(Records)

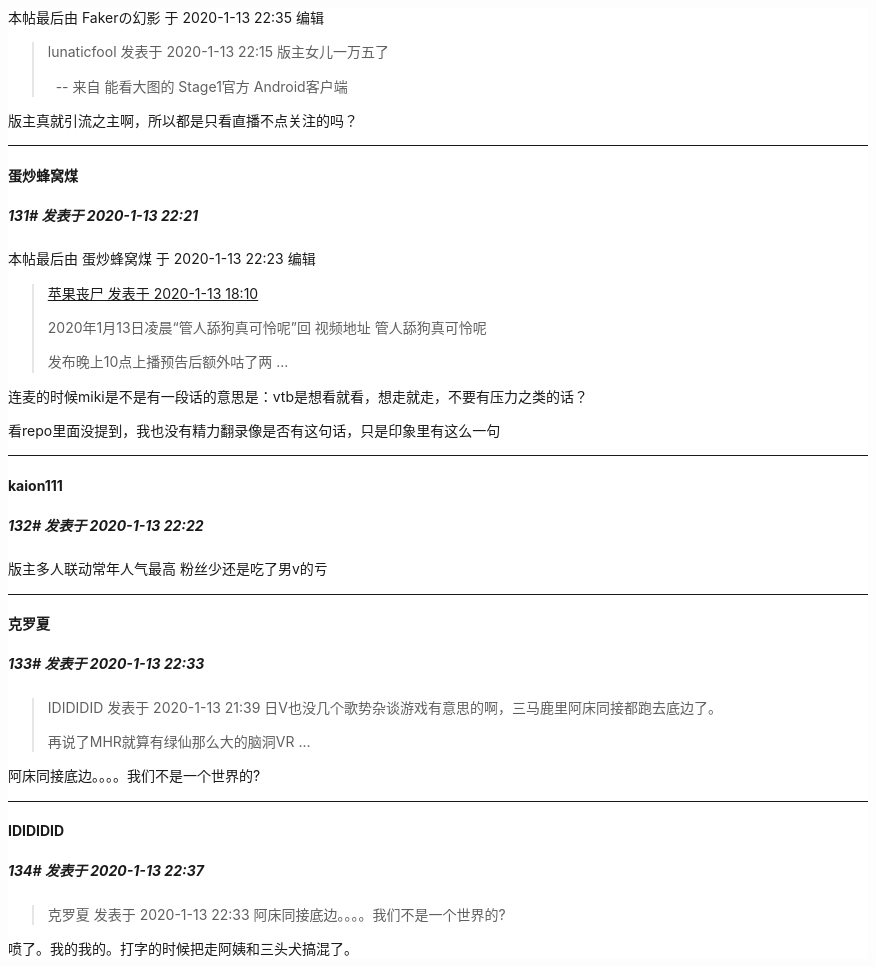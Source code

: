 
 本帖最后由 Fakerの幻影 于 2020-1-13 22:35 编辑 
<blockquote>lunaticfool 发表于 2020-1-13 22:15
版主女儿一万五了


  -- 来自 能看大图的 Stage1官方 Android客户端</blockquote>
版主真就引流之主啊，所以都是只看直播不点关注的吗？


*****

####  蛋炒蜂窝煤  
##### 131#       发表于 2020-1-13 22:21


 本帖最后由 蛋炒蜂窝煤 于 2020-1-13 22:23 编辑 
<blockquote><a href="httphttps://bbs.saraba1st.com/2b/forum.php?mod=redirect&amp;goto=findpost&amp;pid=46173389&amp;ptid=1909283" target="_blank">苹果丧尸 发表于 2020-1-13 18:10</a>

2020年1月13日凌晨“管人舔狗真可怜呢”回 视频地址 管人舔狗真可怜呢


发布晚上10点上播预告后额外咕了两 ...</blockquote>
连麦的时候miki是不是有一段话的意思是：vtb是想看就看，想走就走，不要有压力之类的话？


看repo里面没提到，我也没有精力翻录像是否有这句话，只是印象里有这么一句


*****

####  kaion111  
##### 132#       发表于 2020-1-13 22:22


版主多人联动常年人气最高 粉丝少还是吃了男v的亏 


*****

####  克罗夏  
##### 133#       发表于 2020-1-13 22:33


<blockquote>IDIDIDID 发表于 2020-1-13 21:39
日V也没几个歌势杂谈游戏有意思的啊，三马鹿里阿床同接都跑去底边了。


再说了MHR就算有绿仙那么大的脑洞VR ...</blockquote>
阿床同接底边。。。。我们不是一个世界的?


*****

####  IDIDIDID  
##### 134#       发表于 2020-1-13 22:37


<blockquote>克罗夏 发表于 2020-1-13 22:33
阿床同接底边。。。。我们不是一个世界的?</blockquote>
喷了。我的我的。打字的时候把走阿姨和三头犬搞混了。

(End Records)

* _What needs to be done_: Whenever a line of the entries contains the string "本帖最后由", copy that line.

* _Solution for this problem_:
 本帖最后由 Fakerの幻影 于 2020-1-13 22:35 编辑 
 本帖最后由 蛋炒蜂窝煤 于 2020-1-13 22:23 编辑 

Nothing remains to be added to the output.